— Task —
Where the listing below reaches the line containing "Inter-process communication", start writing out lines exactly, and stop once the line containing "Consider the Runge" has been written.
----- Records supplied
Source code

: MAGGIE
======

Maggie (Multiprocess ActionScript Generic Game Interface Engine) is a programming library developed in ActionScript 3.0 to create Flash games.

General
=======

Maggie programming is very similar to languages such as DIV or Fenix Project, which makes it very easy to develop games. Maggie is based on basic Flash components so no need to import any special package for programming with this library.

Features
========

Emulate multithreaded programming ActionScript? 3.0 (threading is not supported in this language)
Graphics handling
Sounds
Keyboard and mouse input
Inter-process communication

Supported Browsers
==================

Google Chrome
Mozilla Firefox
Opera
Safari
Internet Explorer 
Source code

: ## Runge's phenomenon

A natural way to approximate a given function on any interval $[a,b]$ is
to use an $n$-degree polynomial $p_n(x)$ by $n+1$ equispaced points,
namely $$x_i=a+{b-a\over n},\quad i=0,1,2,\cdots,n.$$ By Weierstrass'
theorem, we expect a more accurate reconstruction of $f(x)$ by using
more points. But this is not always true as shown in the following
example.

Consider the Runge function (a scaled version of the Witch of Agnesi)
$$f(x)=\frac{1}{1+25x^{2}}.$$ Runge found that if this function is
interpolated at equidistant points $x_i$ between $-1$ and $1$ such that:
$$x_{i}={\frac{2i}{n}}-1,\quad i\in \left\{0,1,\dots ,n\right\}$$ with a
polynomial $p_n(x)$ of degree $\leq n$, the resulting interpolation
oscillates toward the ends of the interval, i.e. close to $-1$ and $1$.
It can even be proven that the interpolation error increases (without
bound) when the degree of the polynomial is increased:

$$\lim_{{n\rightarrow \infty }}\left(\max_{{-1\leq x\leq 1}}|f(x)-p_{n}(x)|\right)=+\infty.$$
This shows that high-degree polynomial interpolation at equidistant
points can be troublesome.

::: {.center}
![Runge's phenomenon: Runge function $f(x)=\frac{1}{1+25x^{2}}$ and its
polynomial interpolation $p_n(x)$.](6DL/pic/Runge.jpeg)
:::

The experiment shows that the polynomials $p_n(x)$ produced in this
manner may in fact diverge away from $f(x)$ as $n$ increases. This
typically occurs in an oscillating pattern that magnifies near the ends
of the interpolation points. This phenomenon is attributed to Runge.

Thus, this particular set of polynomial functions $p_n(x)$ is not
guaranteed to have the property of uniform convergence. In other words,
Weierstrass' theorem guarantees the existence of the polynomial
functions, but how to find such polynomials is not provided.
----------
— Task response —
Inter-process communication

Supported Browsers
==================

Google Chrome
Mozilla Firefox
Opera
Safari
Internet Explorer 
Source code

: ## Runge's phenomenon

A natural way to approximate a given function on any interval $[a,b]$ is
to use an $n$-degree polynomial $p_n(x)$ by $n+1$ equispaced points,
namely $$x_i=a+{b-a\over n},\quad i=0,1,2,\cdots,n.$$ By Weierstrass'
theorem, we expect a more accurate reconstruction of $f(x)$ by using
more points. But this is not always true as shown in the following
example.

Consider the Runge function (a scaled version of the Witch of Agnesi)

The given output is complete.